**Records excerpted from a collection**
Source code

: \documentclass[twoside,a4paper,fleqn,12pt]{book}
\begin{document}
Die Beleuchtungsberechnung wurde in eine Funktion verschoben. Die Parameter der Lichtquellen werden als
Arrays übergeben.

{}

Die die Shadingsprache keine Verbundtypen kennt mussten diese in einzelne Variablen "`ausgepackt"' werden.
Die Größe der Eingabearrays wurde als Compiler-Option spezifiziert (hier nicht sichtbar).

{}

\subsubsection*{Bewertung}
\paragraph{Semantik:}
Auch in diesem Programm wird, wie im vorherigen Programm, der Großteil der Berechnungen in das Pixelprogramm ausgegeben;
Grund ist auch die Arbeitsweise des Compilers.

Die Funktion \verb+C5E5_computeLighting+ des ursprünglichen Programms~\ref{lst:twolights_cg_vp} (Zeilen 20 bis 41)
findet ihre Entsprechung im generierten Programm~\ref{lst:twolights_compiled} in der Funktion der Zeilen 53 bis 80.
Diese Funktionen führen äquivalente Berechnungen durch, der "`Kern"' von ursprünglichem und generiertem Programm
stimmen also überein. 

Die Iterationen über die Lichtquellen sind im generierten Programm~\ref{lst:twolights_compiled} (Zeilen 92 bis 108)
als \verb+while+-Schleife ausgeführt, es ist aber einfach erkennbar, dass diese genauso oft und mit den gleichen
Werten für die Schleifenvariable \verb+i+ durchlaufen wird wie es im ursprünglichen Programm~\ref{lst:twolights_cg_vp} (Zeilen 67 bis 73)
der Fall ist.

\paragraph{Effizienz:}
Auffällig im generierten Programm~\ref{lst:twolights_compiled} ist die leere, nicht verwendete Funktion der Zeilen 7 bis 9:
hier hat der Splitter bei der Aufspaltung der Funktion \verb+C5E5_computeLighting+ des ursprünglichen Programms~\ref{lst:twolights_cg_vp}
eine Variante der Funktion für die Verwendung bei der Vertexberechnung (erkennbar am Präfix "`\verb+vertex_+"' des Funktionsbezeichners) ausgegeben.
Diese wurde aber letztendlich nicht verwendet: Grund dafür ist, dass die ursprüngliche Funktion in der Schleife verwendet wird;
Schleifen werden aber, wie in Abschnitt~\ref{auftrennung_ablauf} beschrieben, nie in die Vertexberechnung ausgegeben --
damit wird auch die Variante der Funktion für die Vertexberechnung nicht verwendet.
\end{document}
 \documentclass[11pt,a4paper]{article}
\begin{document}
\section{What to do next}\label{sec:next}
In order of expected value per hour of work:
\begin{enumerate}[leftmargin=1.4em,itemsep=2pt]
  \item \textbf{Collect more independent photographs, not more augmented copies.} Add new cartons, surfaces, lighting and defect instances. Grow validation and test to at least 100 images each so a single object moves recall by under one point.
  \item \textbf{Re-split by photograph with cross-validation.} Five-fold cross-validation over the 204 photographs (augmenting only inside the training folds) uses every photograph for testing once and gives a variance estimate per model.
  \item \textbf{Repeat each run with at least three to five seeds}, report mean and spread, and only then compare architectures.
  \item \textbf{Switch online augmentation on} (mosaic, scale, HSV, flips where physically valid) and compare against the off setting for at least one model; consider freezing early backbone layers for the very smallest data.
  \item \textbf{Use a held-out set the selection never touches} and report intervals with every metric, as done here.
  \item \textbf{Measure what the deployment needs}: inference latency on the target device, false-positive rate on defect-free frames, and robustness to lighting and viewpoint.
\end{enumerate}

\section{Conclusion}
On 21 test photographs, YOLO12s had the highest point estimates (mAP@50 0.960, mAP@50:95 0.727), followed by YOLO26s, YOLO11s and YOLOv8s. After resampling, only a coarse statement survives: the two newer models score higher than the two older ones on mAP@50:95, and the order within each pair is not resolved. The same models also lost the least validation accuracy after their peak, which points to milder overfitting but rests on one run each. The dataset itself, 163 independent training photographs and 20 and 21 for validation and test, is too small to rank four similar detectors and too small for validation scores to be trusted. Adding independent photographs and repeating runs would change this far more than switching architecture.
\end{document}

**Activity**
Both the line containing "Grund ist auch" and the line containing "Diese Funktionen führen" belong in the answer. Print them and every line above that falls between them exactly, and no others.

**Task output**
Grund ist auch die Arbeitsweise des Compilers.

Die Funktion \verb+C5E5_computeLighting+ des ursprünglichen Programms~\ref{lst:twolights_cg_vp} (Zeilen 20 bis 41)
findet ihre Entsprechung im generierten Programm~\ref{lst:twolights_compiled} in der Funktion der Zeilen 53 bis 80.
Diese Funktionen führen äquivalente Berechnungen durch, der "`Kern"' von ursprünglichem und generiertem Programm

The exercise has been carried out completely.